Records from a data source
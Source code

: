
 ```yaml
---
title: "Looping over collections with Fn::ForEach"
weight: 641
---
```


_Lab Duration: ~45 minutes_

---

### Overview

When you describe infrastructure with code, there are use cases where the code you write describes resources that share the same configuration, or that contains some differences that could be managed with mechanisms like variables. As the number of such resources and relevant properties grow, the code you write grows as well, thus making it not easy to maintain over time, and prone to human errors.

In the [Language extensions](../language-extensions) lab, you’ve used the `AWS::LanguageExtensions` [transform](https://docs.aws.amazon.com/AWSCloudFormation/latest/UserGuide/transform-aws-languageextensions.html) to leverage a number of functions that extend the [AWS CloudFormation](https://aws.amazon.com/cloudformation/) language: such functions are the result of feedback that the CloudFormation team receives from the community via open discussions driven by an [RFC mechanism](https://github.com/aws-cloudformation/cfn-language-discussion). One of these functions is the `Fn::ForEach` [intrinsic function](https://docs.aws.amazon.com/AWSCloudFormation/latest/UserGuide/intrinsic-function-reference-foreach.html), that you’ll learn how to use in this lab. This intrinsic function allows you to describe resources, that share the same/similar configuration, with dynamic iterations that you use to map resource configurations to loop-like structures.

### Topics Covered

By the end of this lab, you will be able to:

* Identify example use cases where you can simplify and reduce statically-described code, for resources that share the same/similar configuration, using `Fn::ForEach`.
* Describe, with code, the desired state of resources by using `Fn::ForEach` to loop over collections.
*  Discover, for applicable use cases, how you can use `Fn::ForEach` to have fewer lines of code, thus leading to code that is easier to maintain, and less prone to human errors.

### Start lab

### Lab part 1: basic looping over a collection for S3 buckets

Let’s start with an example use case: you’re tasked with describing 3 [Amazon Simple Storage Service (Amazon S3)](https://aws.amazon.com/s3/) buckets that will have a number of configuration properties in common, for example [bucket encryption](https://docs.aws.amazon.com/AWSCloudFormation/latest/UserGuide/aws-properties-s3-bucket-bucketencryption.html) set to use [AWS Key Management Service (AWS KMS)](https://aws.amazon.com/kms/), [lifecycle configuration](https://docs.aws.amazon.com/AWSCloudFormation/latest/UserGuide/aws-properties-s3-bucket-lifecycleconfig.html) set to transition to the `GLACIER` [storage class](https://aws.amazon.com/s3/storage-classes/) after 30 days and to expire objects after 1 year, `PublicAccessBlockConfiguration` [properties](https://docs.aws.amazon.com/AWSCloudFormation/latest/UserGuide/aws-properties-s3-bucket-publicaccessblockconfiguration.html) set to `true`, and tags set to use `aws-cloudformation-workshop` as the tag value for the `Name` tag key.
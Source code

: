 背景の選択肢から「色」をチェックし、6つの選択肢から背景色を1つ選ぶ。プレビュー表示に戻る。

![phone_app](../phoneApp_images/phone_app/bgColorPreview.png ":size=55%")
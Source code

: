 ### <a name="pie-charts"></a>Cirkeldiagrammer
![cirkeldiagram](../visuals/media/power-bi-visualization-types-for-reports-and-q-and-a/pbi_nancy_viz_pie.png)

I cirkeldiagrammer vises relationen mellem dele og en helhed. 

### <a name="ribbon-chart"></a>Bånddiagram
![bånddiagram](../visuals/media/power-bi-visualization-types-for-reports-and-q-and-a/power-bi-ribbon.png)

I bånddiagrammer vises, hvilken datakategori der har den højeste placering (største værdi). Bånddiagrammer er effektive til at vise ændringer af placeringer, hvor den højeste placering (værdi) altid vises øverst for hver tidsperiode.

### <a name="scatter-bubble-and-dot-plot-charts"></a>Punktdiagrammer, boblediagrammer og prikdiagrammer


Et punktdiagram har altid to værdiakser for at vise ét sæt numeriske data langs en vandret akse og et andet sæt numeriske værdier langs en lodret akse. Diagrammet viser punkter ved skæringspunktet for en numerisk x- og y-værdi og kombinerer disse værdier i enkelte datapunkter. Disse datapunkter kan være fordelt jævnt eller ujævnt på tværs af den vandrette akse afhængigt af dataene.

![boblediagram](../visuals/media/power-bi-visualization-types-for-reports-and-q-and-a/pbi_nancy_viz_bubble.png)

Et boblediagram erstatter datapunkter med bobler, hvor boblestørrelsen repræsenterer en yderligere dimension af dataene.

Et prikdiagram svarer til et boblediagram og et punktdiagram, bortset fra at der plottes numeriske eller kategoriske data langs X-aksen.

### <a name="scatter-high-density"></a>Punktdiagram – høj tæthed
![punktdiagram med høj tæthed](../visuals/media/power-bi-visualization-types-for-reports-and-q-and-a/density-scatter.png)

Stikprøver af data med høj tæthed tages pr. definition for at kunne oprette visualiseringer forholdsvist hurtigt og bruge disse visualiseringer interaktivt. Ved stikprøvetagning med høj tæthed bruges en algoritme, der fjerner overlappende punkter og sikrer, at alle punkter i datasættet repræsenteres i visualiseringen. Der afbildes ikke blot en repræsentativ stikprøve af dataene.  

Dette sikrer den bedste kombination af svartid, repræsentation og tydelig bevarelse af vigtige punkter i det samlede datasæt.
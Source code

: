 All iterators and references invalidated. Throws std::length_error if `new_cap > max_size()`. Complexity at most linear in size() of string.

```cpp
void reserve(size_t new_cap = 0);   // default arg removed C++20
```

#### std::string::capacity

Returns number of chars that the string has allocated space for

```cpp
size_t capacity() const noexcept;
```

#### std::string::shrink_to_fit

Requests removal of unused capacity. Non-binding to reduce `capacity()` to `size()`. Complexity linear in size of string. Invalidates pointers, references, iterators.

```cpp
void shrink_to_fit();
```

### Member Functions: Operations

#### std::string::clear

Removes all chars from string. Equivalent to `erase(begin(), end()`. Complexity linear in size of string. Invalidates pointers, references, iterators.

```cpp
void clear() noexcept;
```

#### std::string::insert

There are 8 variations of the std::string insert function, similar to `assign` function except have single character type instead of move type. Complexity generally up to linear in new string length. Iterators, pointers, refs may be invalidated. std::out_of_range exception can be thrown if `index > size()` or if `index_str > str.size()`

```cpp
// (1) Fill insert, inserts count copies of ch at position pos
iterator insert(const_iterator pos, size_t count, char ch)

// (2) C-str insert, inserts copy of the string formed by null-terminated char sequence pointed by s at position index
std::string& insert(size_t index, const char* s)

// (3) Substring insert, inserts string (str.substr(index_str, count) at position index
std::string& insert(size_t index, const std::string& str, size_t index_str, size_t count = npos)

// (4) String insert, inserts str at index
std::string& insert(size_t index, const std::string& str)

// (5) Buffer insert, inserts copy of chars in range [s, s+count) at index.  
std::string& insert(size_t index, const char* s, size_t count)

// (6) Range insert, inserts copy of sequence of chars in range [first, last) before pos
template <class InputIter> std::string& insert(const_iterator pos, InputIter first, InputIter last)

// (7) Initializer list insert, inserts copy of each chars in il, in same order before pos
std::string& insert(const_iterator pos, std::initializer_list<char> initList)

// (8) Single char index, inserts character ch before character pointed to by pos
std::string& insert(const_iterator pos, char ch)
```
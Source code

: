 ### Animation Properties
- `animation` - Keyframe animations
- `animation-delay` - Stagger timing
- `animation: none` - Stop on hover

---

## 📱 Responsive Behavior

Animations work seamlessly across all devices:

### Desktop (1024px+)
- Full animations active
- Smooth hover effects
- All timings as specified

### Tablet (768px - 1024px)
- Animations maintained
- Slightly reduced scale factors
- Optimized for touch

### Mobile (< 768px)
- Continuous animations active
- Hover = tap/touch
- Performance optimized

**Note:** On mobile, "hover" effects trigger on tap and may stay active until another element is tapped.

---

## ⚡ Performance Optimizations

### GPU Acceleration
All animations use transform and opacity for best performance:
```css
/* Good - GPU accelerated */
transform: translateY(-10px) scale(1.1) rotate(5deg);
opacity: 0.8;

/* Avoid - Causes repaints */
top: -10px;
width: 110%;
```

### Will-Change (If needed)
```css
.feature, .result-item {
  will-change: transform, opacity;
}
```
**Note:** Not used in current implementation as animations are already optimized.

| Directions |
Nothing but the lines from the one with "## 📱 Responsive Behavior" to the last line of the data should appear in the answer, each exactly as it stands.

| Output |
## 📱 Responsive Behavior

Animations work seamlessly across all devices:

### Desktop (1024px+)
- Full animations active
- Smooth hover effects
- All timings as specified

### Tablet (768px - 1024px)
- Animations maintained
- Slightly reduced scale factors
- Optimized for touch

### Mobile (< 768px)
- Continuous animations active
- Hover = tap/touch
- Performance optimized

**Note:** On mobile, "hover" effects trigger on tap and may stay active until another element is tapped.

---

## ⚡ Performance Optimizations

### GPU Acceleration
All animations use transform and opacity for best performance:
```css
/* Good - GPU accelerated */
transform: translateY(-10px) scale(1.1) rotate(5deg);
opacity: 0.8;

/* Avoid - Causes repaints */
top: -10px;
width: 110%;
```

### Will-Change (If needed)
```css
.feature, .result-item {
  will-change: transform, opacity;
}
```
**Note:** Not used in current implementation as animations are already optimized.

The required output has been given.